# Does it look bad?



## armywife78 (16 Feb 2012)

So it is deceided...I want to join. Well I've been wanting this for a looong time but my life took a different direction unfortunatly. Today is day one of crossfit training which i intend to do 3 times a week. I am also doing the Paleo way of eating. I will trow in there some swimming session, running 2-3 times a week and practice my push up because i really suck at it. I refuse to put in my application right now because i cant even do 1 full nice military push up...I will consider myself ready to join when i can do my 9 push ups, plenty of chin up and a good run  without trowing up my last meal  :nodAm 33 years old female). I am the kind of person that expect much for herself and i will not set myself for failure. also...my spouse is an instructor in St-Jean and I do know a bunch of people there (they are my circle of friends) so failure is not an option for me. Now here is my question; I am very aware that many position will be opening in April but I do not feel ready physically to put in my application right at this moment. I've been told to do it anyways and if the recruiting center calls me I can just say no for now and they will call some other time to offer me again later down the road. I feel like this does not look too good on a file...now am I wrong??
Oh and feel free to give away any advice. I have been snooping around the forums here, harrassing my friends at the base and ask away my questions but what I could more of trainning suggestions...
Thanks!!

**If you don't stand behind our troops then feel free to stand in front of them!


----------



## Pusser (16 Feb 2012)

I don't know why everyone gets so worked up over chin-ups.  There is NO requirement to be able to do chin-ups in the CF, unless it is a personal goal,  if you want to jump out of serviceable aircraft or perhaps for Special Forces (I'm not sure on that one).  For everyone else, the ExPres Test is fine and the only strength tests are push-ups, sit-ups and the grip test.


----------



## aesop081 (16 Feb 2012)

Pusser said:
			
		

> I don't know why everyone gets so worked up over chin-ups.

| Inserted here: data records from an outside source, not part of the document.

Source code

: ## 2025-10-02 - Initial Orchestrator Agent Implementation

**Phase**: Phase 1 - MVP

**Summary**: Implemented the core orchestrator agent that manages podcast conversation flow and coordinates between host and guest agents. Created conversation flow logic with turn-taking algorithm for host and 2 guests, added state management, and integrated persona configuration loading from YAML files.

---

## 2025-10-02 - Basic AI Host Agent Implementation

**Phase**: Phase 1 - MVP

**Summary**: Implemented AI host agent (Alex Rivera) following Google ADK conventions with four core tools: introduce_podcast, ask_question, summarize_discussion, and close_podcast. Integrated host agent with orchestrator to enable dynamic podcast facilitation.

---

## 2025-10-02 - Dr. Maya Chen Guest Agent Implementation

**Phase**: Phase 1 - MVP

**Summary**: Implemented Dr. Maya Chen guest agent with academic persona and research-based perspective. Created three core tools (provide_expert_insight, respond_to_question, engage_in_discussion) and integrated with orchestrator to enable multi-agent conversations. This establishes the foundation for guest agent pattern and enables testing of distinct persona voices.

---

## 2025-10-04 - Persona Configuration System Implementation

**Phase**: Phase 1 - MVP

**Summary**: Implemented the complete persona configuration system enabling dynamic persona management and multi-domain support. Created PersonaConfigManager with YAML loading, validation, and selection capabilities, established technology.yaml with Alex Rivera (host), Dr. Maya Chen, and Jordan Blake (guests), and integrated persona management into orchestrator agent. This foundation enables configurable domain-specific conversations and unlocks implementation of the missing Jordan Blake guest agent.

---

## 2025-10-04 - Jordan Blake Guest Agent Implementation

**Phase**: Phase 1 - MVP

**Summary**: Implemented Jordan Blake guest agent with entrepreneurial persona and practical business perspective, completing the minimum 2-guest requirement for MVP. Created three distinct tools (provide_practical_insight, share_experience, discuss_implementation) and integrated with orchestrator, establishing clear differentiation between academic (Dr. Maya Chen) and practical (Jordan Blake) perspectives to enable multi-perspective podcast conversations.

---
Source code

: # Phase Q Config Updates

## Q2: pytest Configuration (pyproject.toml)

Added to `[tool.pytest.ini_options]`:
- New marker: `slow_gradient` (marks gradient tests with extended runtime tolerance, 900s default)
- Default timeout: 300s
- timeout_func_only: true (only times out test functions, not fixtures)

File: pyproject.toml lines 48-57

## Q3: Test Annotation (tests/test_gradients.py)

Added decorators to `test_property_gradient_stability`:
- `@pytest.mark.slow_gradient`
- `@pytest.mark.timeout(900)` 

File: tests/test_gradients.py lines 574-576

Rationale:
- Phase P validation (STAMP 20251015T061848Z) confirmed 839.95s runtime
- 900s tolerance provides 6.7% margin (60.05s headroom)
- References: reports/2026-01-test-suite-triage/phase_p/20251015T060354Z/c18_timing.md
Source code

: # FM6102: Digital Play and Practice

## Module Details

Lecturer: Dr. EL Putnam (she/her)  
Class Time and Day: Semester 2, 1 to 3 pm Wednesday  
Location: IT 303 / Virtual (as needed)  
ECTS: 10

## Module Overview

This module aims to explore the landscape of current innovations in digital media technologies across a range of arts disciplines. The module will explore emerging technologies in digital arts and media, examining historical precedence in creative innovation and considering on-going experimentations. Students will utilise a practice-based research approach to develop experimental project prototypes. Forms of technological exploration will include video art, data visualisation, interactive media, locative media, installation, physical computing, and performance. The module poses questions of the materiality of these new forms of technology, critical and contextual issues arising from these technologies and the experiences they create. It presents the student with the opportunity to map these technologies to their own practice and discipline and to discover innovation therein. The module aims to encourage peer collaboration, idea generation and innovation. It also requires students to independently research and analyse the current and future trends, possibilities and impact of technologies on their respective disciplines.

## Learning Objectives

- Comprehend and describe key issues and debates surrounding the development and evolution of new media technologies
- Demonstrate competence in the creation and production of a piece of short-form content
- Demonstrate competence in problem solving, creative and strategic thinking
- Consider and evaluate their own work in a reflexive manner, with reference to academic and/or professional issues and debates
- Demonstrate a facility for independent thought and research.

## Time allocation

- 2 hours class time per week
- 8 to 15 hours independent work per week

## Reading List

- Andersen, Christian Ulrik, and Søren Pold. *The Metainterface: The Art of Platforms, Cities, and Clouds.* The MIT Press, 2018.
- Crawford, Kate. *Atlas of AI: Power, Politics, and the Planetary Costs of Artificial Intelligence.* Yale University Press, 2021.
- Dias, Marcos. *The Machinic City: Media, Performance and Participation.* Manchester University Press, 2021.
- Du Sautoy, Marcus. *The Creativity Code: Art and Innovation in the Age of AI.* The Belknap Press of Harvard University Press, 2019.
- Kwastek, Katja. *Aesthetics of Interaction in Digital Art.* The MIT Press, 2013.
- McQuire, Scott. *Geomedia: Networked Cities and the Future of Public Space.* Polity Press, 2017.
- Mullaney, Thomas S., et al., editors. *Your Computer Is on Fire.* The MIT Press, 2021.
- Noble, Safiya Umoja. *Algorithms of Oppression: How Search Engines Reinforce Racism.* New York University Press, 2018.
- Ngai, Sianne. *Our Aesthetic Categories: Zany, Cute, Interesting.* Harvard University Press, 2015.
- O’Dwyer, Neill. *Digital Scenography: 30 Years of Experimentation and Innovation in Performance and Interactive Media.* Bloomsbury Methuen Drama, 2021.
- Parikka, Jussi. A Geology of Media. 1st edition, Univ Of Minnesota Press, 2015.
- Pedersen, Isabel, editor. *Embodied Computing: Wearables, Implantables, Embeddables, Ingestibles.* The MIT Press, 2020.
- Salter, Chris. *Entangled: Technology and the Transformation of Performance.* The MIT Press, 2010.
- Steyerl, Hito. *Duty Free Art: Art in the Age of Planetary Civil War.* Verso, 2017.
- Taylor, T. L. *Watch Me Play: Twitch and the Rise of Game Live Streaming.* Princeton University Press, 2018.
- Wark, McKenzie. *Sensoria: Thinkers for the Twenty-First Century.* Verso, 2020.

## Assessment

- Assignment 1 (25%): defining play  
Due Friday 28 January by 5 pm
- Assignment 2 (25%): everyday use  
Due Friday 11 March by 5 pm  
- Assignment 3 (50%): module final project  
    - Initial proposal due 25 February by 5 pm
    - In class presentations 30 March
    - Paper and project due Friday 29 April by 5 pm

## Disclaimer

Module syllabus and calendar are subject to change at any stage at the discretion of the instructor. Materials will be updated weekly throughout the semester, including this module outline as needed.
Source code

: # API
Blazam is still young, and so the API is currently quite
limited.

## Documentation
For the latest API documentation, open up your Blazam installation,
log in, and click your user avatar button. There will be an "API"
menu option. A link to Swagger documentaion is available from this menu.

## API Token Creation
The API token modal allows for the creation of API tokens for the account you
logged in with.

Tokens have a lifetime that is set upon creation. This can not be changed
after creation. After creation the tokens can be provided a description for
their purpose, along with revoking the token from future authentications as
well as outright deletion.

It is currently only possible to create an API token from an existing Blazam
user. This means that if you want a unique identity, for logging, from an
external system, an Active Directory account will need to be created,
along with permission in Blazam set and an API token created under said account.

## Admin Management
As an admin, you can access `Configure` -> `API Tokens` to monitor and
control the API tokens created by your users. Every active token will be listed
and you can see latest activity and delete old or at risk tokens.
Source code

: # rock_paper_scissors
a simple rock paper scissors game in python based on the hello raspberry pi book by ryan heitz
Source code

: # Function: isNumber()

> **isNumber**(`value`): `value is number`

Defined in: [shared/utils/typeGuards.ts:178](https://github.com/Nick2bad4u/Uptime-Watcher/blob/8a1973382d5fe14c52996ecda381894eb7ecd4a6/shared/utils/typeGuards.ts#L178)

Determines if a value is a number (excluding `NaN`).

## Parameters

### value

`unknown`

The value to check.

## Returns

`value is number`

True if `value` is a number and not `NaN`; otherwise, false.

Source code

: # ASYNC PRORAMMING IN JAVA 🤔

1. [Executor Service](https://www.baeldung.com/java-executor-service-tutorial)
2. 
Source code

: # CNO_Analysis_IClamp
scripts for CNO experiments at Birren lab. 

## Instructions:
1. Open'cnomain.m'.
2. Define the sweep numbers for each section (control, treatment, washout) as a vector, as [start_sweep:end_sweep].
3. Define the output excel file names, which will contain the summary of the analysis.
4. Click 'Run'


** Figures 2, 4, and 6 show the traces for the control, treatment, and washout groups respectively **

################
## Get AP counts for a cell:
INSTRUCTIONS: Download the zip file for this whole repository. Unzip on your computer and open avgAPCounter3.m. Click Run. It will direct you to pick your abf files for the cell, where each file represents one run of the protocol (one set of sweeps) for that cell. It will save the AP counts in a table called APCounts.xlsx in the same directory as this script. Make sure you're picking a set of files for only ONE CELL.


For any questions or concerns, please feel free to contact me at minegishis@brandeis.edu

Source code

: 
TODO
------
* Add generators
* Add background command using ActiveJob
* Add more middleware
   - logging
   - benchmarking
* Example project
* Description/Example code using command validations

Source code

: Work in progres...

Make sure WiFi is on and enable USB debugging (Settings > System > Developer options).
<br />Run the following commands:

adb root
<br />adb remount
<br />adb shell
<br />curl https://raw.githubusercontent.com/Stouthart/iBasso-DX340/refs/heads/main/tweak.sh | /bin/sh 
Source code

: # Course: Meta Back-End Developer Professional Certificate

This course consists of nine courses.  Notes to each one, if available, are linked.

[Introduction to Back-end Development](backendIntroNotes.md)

Nowhere in her post is she getting "worked up" over chinups.


----------



## Maxadia (16 Feb 2012)

If I were you, looking at some of the wait times that people have posted, apply now.  

As for training, perhaps trying this might help in the short term:

http://well.blogs.nytimes.com/2012/02/15/how-1-minute-intervals-can-improve-our-health/


----------



## Occam (16 Feb 2012)

CDN Aviator said:
			
		

> Nowhere in her post is she getting "worked up" over chinups.



Well, she did say 



> I will consider myself ready to join when i can do my 9 push ups, plenty of chin up  and a good run  without trowing up my last meal



which would imply that if she can't do plenty of chin ups, she wouldn't consider herself ready to join - which is an incorrect assumption, as Pusser points out.  I'd call that getting worked up over the wrong thing.


----------



## aesop081 (16 Feb 2012)

Occam said:
			
		

> I'd call that getting worked up over the wrong thing.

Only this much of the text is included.